Rendered images with source text
+--
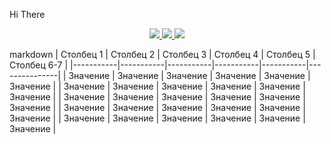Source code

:Hi There

<p align='center'>
   <a href="linkedin.com/in/alexander-saltykov-04572376">
       <img src="https://img.shields.io/badge/linkedin-%230077B5.svg?&style=for-the-badge&logo=linkedin&logoColor=white"/>
   </a>
   <a href="[@alex_saltykov](http://t-do.ru/alex_saltykov)">
       <img src="https://img.shields.io/badge/Telegram-2CA5E0?style=for-the-badge&logo=telegram&logoColor=white"/>
   </a>
   <a href="a.saltykov.spb@gmail.com">
       <img src="https://img.shields.io/badge/Gmail-D14836?style=for-the-badge&logo=gmail&logoColor=white"/>
   </a>
</p>

markdown
| Столбец 1 | Столбец 2 | Столбец 3 | Столбец 4 | Столбец 5 |  Столбец 6-7  |
|-----------|-----------|-----------|-----------|-----------|---------------|
| Значение  | Значение  | Значение  | Значение  | Значение  | Значение      |
| Значение  | Значение  | Значение  | Значение  | Значение  | Значение      |
| Значение  | Значение  | Значение  | Значение  | Значение  | Значение      |
| Значение  | Значение  | Значение  | Значение  | Значение  | Значение      |
| Значение  | Значение  | Значение  | Значение  | Значение  | Значение      |

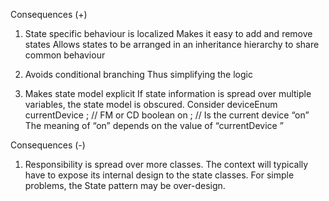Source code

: Consequences (+)

1. State specific behaviour is localized
Makes it easy to add and remove states
Allows states to be arranged in an inheritance hierarchy to share
common behaviour

2. Avoids conditional branching
Thus simplifying the logic

3. Makes state model explicit
If state information is spread over multiple variables, the state
model is obscured. Consider
deviceEnum currentDevice ; // FM or CD
boolean on ; // Is the current device “on”
The meaning of “on” depends on the value of “currentDevice ”

Consequences (-)

1. Responsibility is spread over more classes.
The context will typically have to expose its internal design to the
state classes.
For simple problems, the State pattern may be over-design.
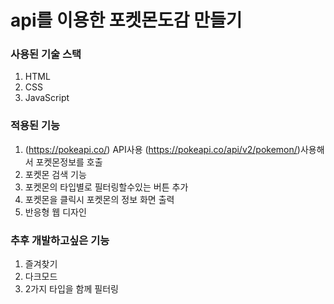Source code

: # api를 이용한 포켓몬도감 만들기

### 사용된 기술 스택
1. HTML
2. CSS
3. JavaScript

### 적용된 기능
1. (https://pokeapi.co/) API사용
   (https://pokeapi.co/api/v2/pokemon/)사용해서 포켓몬정보를 호출
2. 포켓몬 검색 기능
3. 포켓몬의 타입별로 필터링할수있는 버튼 추가
4. 포켓몬을 클릭시 포켓몬의 정보 화면 출력
5. 반응형 웹 디자인

### 추후 개발하고싶은 기능
1. 즐겨찾기
2. 다크모드
3. 2가지 타입을 함께 필터링
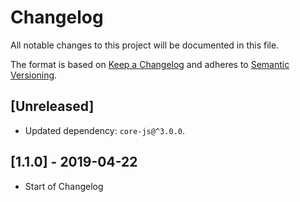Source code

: # Changelog

All notable changes to this project will be documented in this file.

The format is based on [Keep a Changelog](http://keepachangelog.com/en/1.0.0/)
and adheres to [Semantic Versioning](http://semver.org/spec/v2.0.0.html).

## [Unreleased]

- Updated dependency: `core-js@^3.0.0`.

## [1.1.0] - 2019-04-22

- Start of Changelog
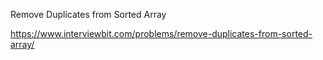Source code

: Remove Duplicates from Sorted Array

https://www.interviewbit.com/problems/remove-duplicates-from-sorted-array/
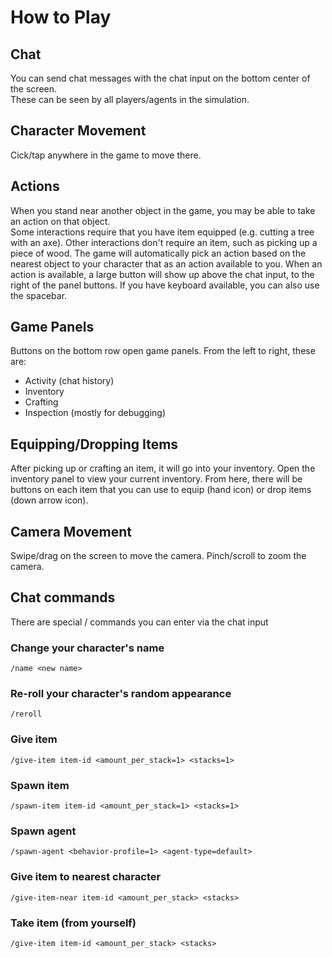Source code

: # How to Play


## Chat
You can send chat messages with the chat input on the bottom center of the screen.  
These can be seen by all players/agents in the simulation.

## Character Movement
Cick/tap anywhere in the game to move there.

## Actions
When you stand near another object in the game, you may be able to take an action on that object.  
Some interactions require that you have item equipped (e.g. cutting a tree with an axe).
Other interactions don't require an item, such as picking up a piece of wood.
The game will automatically pick an action based on the nearest object to your character that as an action available to you.
When an action is available, a large button will show up above the chat input, to the right of the panel buttons.
If you have keyboard available, you can also use the spacebar.

## Game Panels
Buttons on the bottom row open game panels.
From the left to right, these are:
- Activity (chat history)
- Inventory
- Crafting
- Inspection (mostly for debugging)

## Equipping/Dropping Items
After picking up or crafting an item, it will go into your inventory.
Open the inventory panel to view your current inventory.
From here, there will be buttons on each item that you can use to equip (hand icon) or drop items (down arrow icon).

## Camera Movement
Swipe/drag on the screen to move the camera.
Pinch/scroll to zoom the camera.

## Chat commands
There are special / commands you can enter via the chat input

### Change your character's name
`/name <new name>`

### Re-roll your character's random appearance
`/reroll`

### Give item
`/give-item item-id <amount_per_stack=1> <stacks=1>`

### Spawn item
`/spawn-item item-id <amount_per_stack=1> <stacks=1>`

### Spawn agent
`/spawn-agent <behavior-profile=1> <agent-type=default>`

### Give item to nearest character
`/give-item-near item-id <amount_per_stack> <stacks>`

### Take item (from yourself)
`/give-item item-id <amount_per_stack> <stacks>`
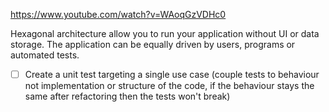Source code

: https://www.youtube.com/watch?v=WAoqGzVDHc0

Hexagonal architecture allow you to run your application without UI or data storage. The application can be equally driven by users, programs or automated tests.

* [ ] Create a unit test targeting a single use case (couple tests to behaviour not implementation or structure of the code, if the behaviour stays the same after refactoring then the tests won't break)
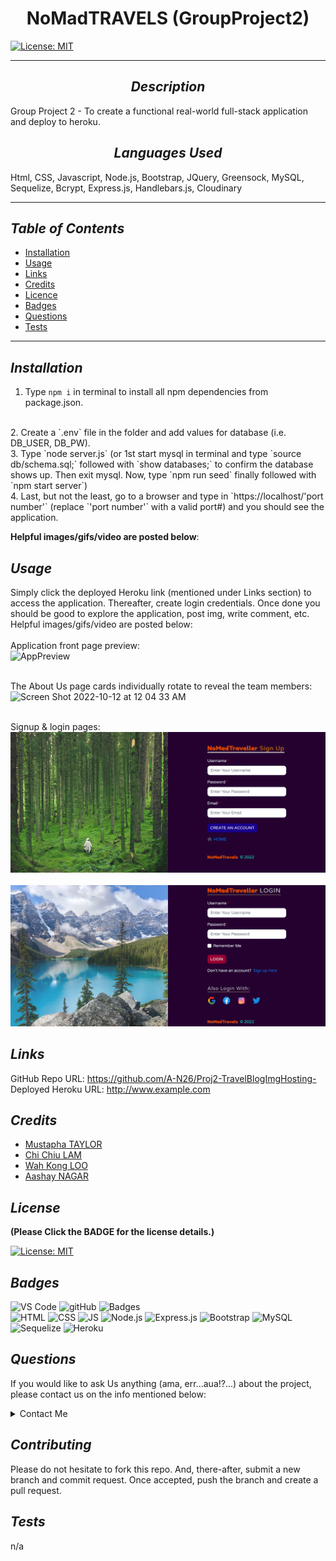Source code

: # <div align="center"> **NoMadTRAVELS (GroupProject2)** </div>

[![License: MIT](https://img.shields.io/badge/License-MIT-yellow.svg)](https://choosealicense.com/licenses/mit/)

---

## <div align="center"> _Description_ </div>

Group Project 2 - To create a functional real-world full-stack application and deploy to heroku.

## <div align="center"> _Languages Used_ </div>

Html, CSS, Javascript, Node.js, Bootstrap, JQuery, Greensock, MySQL, Sequelize, Bcrypt, Express.js, Handlebars.js, Cloudinary

---

## _Table of Contents_

- [Installation](#Installation)
- [Usage](#Usage)
- [Links](#Links)
- [Credits](#Credits)
- [Licence](#License)
- [Badges](#Badges)
- [Questions](#Questions)
- [Tests](#Tests)

---

## _Installation_


1. Type `npm i` in terminal to install all npm dependencies from package.json.
</br>
2. Create a `.env` file in the folder and add values for database (i.e. DB_USER, DB_PW).
</br>
3. Type `node server.js` (or 1st start mysql in terminal and type `source db/schema.sql;` followed with `show databases;` to confirm the database shows up. Then exit mysql. Now, type `npm run seed` finally followed with `npm start server`)
</br>
4. Last, but not the least, go to a browser and type in `https://localhost/'port number'` (replace `'port number'` with a valid port#) and you should see the application.


</br>

**Helpful images/gifs/video are posted below**:

## _Usage_

Simply click the deployed Heroku link (mentioned under Links section) to access the application. Thereafter, create login credentials. Once done you should be good to explore the application, post img, write comment, etc.</br>
Helpful images/gifs/video are posted below:</br>
</br>
Application front page preview:
</br>
![AppPreview](./public/images/readme/app_preview.png)
</br>
</br>

The About Us page cards individually rotate to reveal the team members:
</br>
<img width="1425" alt="Screen Shot 2022-10-12 at 12 04 33 AM" src="https://user-images.githubusercontent.com/108379616/195248318-2c1d294f-4cc9-4867-b21b-23a89bedfd0a.png">
</br>
</br>

Signup & login pages:
</br>
![SignUp](./public/images/readme/signup.png)
</br>
</br>
![LogIn](./public/images/readme/login.png)

## _Links_
GitHub Repo URL: https://github.com/A-N26/Proj2-TravelBlogImgHosting-
<br/>
Deployed Heroku URL: http://www.example.com

## _Credits_

- [Mustapha TAYLOR](https://github.com/mtaylo1)
- [Chi Chiu LAM](https://github.com/chichiulam2022)
- [Wah Kong LOO](https://github.com/andyloo416)
- [Aashay NAGAR](https://github.com/A-N26)

## _License_

**(Please Click the BADGE for the license details.)**

[![License: MIT](https://img.shields.io/badge/License-MIT-yellow.svg)](https://choosealicense.com/licenses/mit/)

## _Badges_

![VS Code](https://img.shields.io/badge/Visual_Studio_Code-0078D4?style=for-the-badge&logo=visual%20studio%20code&logoColor=white) ![gitHub](https://img.shields.io/badge/GitHub-100000?style=for-the-badge&logo=github&logoColor=white) ![Badges](https://img.shields.io/badge/dev.to-0A0A0A?style=for-the-badge&logo=devdotto&logoColor=white) </br> ![HTML](https://img.shields.io/badge/HTML5-E34F26?style=for-the-badge&logo=html5&logoColor=white) ![CSS](https://img.shields.io/badge/CSS3-1572B6?style=for-the-badge&logo=css3&logoColor=white) ![JS](https://img.shields.io/badge/JavaScript-323330?style=for-the-badge&logo=javascript&logoColor=F7DF1E) ![Node.js](https://img.shields.io/badge/Node.js-43853D?style=for-the-badge&logo=node.js&logoColor=white) ![Express.js](https://img.shields.io/badge/Express.js-404D59?style=for-the-badge) ![Bootstrap](https://img.shields.io/badge/Bootstrap-563D7C?style=for-the-badge&logo=bootstrap&logoColor=white) ![MySQL](https://img.shields.io/badge/MySQL-00000F?style=for-the-badge&logo=mysql&logoColor=white) ![Sequelize](https://img.shields.io/badge/sequelize-323330?style=for-the-badge&logo=sequelize&logoColor=blue) ![Heroku](https://img.shields.io/badge/Heroku-430098?style=for-the-badge&logo=heroku&logoColor=white)

## _Questions_

If you would like to ask Us anything (ama, err...aua!?...) about the project, please contact us on the info mentioned below:

<details>

<summary>Contact Me</summary>

- [Mustapha taylor](https://github.com/mtaylo1), [Aashay Nagar](https://github.com/A-N26), [Chi Chiu Lam](https://github.com/chichiulam2022) & [Loo Wah Kong](https://github.com/andyloo416)

- [My e-mail](A-N26@github.com)

</details>

## _Contributing_

Please do not hesitate to fork this repo. And, there-after, submit a new branch and commit request. Once accepted, push the branch and create a pull request.

## _Tests_

n/a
+--
-- YOUR INSTRUCTIONS --
The first line of the entries, the line containing "All notable changes", and every line between them are to be output exactly; pictures are not.

-- ANSWER SECTION --
Source code

:Hi There

<p align='center'>
   <a href="linkedin.com/in/alexander-saltykov-04572376">
       <img src="https://img.shields.io/badge/linkedin-%230077B5.svg?&style=for-the-badge&logo=linkedin&logoColor=white"/>
   </a>
   <a href="[@alex_saltykov](http://t-do.ru/alex_saltykov)">
       <img src="https://img.shields.io/badge/Telegram-2CA5E0?style=for-the-badge&logo=telegram&logoColor=white"/>
   </a>
   <a href="a.saltykov.spb@gmail.com">
       <img src="https://img.shields.io/badge/Gmail-D14836?style=for-the-badge&logo=gmail&logoColor=white"/>
   </a>
</p>

markdown
| Столбец 1 | Столбец 2 | Столбец 3 | Столбец 4 | Столбец 5 |  Столбец 6-7  |
|-----------|-----------|-----------|-----------|-----------|---------------|
| Значение  | Значение  | Значение  | Значение  | Значение  | Значение      |
| Значение  | Значение  | Значение  | Значение  | Значение  | Значение      |
| Значение  | Значение  | Значение  | Значение  | Значение  | Значение      |
| Значение  | Значение  | Значение  | Значение  | Значение  | Значение      |
| Значение  | Значение  | Значение  | Значение  | Значение  | Значение      |

Source code

: Consequences (+)

1. State specific behaviour is localized
Makes it easy to add and remove states
Allows states to be arranged in an inheritance hierarchy to share
common behaviour

2. Avoids conditional branching
Thus simplifying the logic

3. Makes state model explicit
If state information is spread over multiple variables, the state
model is obscured. Consider
deviceEnum currentDevice ; // FM or CD
boolean on ; // Is the current device “on”
The meaning of “on” depends on the value of “currentDevice ”

Consequences (-)

1. Responsibility is spread over more classes.
The context will typically have to expose its internal design to the
state classes.
For simple problems, the State pattern may be over-design.
Source code

: # api를 이용한 포켓몬도감 만들기

### 사용된 기술 스택
1. HTML
2. CSS
3. JavaScript

### 적용된 기능
1. (https://pokeapi.co/) API사용
   (https://pokeapi.co/api/v2/pokemon/)사용해서 포켓몬정보를 호출
2. 포켓몬 검색 기능
3. 포켓몬의 타입별로 필터링할수있는 버튼 추가
4. 포켓몬을 클릭시 포켓몬의 정보 화면 출력
5. 반응형 웹 디자인

### 추후 개발하고싶은 기능
1. 즐겨찾기
2. 다크모드
3. 2가지 타입을 함께 필터링
Source code

: # Changelog

All notable changes to this project will be documented in this file.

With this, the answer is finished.